━━━ Data records ━━━
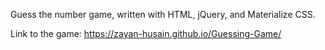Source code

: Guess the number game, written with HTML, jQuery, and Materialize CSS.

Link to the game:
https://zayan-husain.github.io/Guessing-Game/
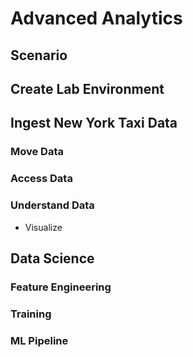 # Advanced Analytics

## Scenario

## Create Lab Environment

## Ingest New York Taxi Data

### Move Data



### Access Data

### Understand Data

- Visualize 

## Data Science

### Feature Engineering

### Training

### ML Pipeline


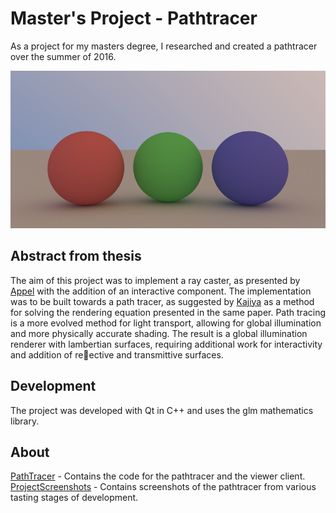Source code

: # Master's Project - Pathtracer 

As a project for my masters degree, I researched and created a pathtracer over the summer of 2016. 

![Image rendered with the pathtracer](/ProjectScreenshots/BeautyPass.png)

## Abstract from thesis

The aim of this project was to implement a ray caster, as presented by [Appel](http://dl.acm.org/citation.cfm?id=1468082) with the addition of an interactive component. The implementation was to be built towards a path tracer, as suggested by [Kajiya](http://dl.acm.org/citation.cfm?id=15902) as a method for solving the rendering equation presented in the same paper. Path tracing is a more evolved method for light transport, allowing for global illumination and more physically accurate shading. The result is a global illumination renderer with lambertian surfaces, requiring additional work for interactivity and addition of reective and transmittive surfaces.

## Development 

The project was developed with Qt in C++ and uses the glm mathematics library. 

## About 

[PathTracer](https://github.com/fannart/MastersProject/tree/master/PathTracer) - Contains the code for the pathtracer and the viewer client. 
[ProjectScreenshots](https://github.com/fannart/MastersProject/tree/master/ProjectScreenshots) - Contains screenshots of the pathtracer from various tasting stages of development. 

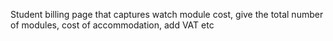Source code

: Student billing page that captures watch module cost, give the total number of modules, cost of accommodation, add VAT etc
━━━
━━━ Data records ━━━
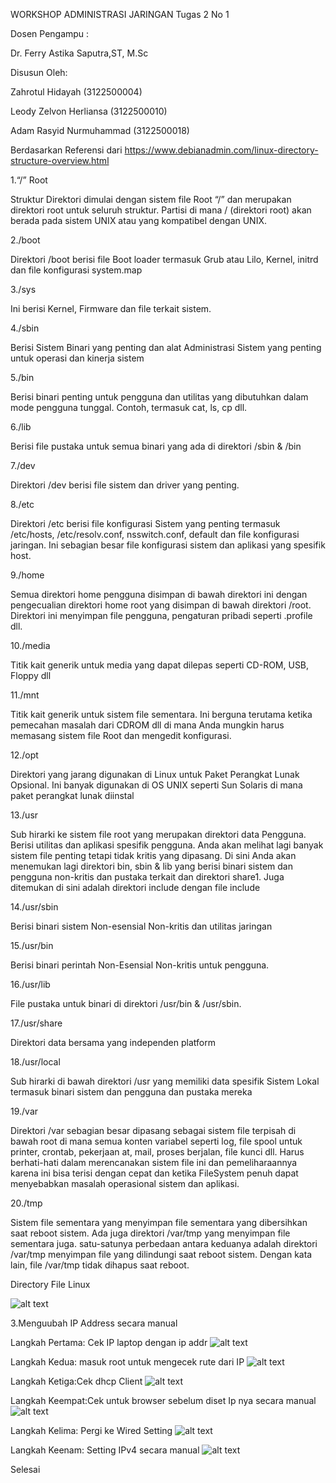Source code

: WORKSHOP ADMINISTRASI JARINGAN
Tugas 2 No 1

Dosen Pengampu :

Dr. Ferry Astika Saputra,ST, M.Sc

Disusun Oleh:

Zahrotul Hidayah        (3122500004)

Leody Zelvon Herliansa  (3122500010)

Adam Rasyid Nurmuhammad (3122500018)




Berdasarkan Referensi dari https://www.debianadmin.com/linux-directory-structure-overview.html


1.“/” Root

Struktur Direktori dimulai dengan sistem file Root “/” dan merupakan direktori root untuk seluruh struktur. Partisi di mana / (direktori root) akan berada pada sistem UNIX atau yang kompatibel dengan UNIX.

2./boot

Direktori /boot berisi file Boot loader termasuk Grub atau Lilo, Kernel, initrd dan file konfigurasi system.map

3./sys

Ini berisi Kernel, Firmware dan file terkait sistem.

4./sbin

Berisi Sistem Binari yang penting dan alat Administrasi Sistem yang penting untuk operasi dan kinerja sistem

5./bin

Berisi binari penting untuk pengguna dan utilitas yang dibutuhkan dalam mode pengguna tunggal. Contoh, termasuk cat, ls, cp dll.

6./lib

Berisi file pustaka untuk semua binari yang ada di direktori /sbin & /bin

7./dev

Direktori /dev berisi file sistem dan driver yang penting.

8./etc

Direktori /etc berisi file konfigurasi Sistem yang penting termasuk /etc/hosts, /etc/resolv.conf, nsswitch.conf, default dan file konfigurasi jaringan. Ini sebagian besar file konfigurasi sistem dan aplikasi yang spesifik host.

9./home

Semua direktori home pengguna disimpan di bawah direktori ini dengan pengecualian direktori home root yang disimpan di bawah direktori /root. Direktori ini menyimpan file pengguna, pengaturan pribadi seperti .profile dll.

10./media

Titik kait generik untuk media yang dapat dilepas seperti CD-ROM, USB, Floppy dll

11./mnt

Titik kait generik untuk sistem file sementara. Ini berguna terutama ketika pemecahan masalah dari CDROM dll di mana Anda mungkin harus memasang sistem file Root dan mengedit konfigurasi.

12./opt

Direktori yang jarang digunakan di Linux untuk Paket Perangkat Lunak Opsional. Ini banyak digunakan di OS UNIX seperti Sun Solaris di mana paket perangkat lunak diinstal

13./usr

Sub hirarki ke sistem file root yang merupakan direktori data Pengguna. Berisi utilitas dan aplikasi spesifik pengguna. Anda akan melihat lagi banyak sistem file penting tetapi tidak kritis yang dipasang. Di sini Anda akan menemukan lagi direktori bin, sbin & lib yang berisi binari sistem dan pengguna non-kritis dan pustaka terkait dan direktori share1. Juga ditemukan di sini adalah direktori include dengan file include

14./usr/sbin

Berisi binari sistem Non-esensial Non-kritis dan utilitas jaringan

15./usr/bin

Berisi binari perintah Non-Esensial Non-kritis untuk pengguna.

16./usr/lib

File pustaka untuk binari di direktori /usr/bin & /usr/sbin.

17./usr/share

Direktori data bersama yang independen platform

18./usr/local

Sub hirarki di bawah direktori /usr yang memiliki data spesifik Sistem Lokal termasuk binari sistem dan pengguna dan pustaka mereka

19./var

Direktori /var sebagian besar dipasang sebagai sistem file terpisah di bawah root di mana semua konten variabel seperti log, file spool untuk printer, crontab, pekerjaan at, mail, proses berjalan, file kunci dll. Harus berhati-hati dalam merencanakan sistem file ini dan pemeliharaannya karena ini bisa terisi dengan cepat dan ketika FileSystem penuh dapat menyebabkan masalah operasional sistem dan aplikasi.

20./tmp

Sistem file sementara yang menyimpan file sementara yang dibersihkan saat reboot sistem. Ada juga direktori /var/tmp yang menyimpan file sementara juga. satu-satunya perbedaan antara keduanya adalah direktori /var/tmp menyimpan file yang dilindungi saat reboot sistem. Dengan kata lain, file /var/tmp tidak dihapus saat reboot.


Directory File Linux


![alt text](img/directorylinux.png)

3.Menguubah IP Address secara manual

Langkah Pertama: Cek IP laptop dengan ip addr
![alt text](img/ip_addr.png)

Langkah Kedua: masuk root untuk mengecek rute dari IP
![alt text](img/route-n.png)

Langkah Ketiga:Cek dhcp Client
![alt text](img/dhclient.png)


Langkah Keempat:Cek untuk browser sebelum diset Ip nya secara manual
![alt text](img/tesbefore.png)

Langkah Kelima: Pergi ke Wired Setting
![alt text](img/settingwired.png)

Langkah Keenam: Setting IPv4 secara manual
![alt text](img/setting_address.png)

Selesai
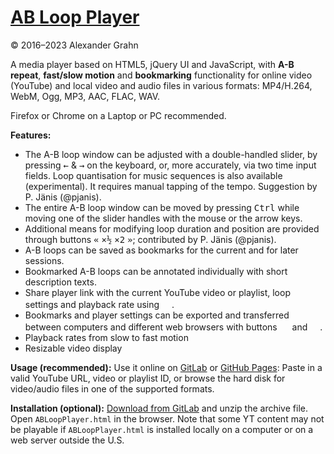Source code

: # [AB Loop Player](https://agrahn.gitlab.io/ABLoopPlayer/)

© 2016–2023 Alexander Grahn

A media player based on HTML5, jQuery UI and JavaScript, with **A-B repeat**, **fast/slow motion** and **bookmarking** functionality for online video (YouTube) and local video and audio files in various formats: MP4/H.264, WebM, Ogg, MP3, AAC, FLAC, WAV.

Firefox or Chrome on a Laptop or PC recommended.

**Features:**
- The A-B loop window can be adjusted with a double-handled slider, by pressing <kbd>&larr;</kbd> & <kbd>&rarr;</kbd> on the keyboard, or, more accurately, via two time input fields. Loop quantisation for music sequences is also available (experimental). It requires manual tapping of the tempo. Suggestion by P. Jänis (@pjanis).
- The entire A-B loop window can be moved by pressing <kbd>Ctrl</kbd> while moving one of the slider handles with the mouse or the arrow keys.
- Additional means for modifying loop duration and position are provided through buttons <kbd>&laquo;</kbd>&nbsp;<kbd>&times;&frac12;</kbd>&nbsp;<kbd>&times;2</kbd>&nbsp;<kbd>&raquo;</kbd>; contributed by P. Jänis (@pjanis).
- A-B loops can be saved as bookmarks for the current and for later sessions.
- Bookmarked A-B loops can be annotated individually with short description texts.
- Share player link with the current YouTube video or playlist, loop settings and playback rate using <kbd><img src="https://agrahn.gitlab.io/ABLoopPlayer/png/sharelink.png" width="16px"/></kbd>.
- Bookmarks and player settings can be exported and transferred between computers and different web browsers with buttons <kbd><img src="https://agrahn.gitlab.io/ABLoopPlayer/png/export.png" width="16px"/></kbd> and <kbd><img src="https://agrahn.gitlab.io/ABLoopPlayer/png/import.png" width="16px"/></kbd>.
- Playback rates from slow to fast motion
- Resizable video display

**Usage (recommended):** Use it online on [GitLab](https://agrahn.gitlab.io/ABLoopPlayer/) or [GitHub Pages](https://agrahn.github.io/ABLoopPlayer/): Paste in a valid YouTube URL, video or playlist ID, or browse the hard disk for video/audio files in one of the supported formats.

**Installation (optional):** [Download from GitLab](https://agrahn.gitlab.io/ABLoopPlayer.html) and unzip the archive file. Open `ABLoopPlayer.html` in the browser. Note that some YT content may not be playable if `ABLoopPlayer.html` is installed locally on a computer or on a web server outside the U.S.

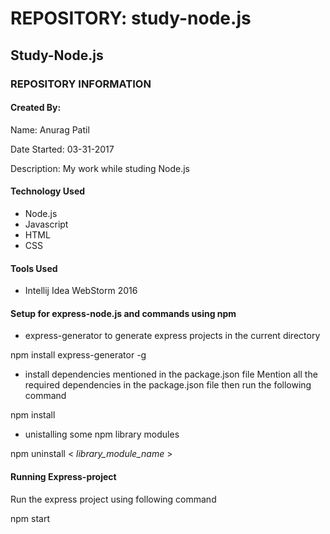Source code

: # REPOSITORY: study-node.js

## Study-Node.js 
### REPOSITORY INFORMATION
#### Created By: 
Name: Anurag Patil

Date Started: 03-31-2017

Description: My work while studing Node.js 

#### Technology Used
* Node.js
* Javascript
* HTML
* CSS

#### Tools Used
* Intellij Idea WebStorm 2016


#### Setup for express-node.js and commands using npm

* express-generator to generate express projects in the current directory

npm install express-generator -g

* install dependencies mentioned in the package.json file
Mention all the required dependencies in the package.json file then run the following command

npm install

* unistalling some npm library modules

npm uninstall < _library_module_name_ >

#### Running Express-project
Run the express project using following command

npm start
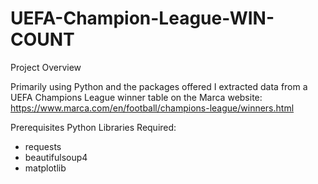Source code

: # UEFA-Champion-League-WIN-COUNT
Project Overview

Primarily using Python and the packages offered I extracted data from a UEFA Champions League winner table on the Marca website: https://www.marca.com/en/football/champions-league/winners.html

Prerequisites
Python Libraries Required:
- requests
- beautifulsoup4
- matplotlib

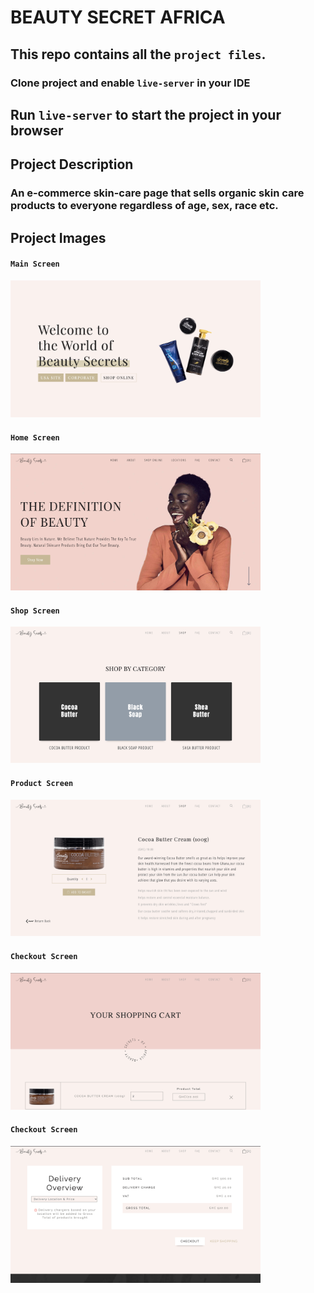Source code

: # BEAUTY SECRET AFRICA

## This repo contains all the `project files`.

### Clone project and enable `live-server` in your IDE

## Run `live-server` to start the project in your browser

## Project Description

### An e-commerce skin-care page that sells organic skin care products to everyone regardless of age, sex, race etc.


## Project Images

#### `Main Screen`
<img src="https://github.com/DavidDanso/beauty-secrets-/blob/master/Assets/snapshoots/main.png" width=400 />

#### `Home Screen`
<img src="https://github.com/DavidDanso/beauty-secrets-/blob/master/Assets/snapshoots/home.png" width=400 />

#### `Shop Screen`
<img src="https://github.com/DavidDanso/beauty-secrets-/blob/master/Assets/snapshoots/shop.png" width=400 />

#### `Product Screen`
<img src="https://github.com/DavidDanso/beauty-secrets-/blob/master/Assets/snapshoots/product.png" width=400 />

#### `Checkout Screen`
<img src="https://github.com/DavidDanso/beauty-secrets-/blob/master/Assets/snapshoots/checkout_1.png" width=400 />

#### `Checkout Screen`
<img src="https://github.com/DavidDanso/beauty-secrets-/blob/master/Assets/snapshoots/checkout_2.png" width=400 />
━━━
━━━ Data records ━━━
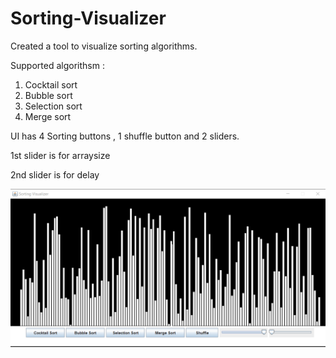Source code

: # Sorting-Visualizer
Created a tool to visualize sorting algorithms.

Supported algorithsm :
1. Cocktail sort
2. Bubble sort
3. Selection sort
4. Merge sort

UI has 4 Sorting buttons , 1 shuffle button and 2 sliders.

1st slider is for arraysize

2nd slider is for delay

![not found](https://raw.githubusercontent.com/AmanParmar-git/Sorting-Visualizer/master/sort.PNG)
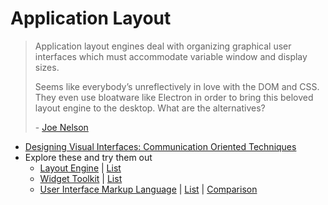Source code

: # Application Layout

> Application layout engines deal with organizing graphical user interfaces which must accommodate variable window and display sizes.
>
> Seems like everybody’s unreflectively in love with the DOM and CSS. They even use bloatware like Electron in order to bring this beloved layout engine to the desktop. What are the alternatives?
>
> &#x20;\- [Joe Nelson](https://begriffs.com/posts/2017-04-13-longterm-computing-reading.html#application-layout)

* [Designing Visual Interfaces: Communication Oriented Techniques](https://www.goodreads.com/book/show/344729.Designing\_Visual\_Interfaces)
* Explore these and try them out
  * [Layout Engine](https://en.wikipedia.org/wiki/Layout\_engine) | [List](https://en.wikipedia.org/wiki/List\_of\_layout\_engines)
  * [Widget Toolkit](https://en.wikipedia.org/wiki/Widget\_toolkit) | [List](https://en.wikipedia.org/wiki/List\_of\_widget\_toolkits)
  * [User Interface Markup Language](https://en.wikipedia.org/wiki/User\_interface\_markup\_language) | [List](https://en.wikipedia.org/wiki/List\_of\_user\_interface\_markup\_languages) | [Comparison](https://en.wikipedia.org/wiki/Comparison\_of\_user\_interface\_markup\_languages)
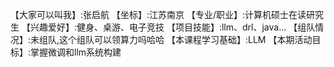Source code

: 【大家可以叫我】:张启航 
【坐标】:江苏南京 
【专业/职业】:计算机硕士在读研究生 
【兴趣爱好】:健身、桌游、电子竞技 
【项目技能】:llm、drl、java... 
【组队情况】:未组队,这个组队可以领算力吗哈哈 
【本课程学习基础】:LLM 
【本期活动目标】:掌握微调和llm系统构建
━━━
◆ Instructions to follow ◆
Where does the word "ABLoopPlayer" occur in the data? Copy every line that has it.

◆ The completed task ◆
: # [AB Loop Player](https://agrahn.gitlab.io/ABLoopPlayer/)
- Share player link with the current YouTube video or playlist, loop settings and playback rate using <kbd><img src="https://agrahn.gitlab.io/ABLoopPlayer/png/sharelink.png" width="16px"/></kbd>.
- Bookmarks and player settings can be exported and transferred between computers and different web browsers with buttons <kbd><img src="https://agrahn.gitlab.io/ABLoopPlayer/png/export.png" width="16px"/></kbd> and <kbd><img src="https://agrahn.gitlab.io/ABLoopPlayer/png/import.png" width="16px"/></kbd>.
**Usage (recommended):** Use it online on [GitLab](https://agrahn.gitlab.io/ABLoopPlayer/) or [GitHub Pages](https://agrahn.github.io/ABLoopPlayer/): Paste in a valid YouTube URL, video or playlist ID, or browse the hard disk for video/audio files in one of the supported formats.
**Installation (optional):** [Download from GitLab](https://agrahn.gitlab.io/ABLoopPlayer.html) and unzip the archive file. Open `ABLoopPlayer.html` in the browser. Note that some YT content may not be playable if `ABLoopPlayer.html` is installed locally on a computer or on a web server outside the U.S.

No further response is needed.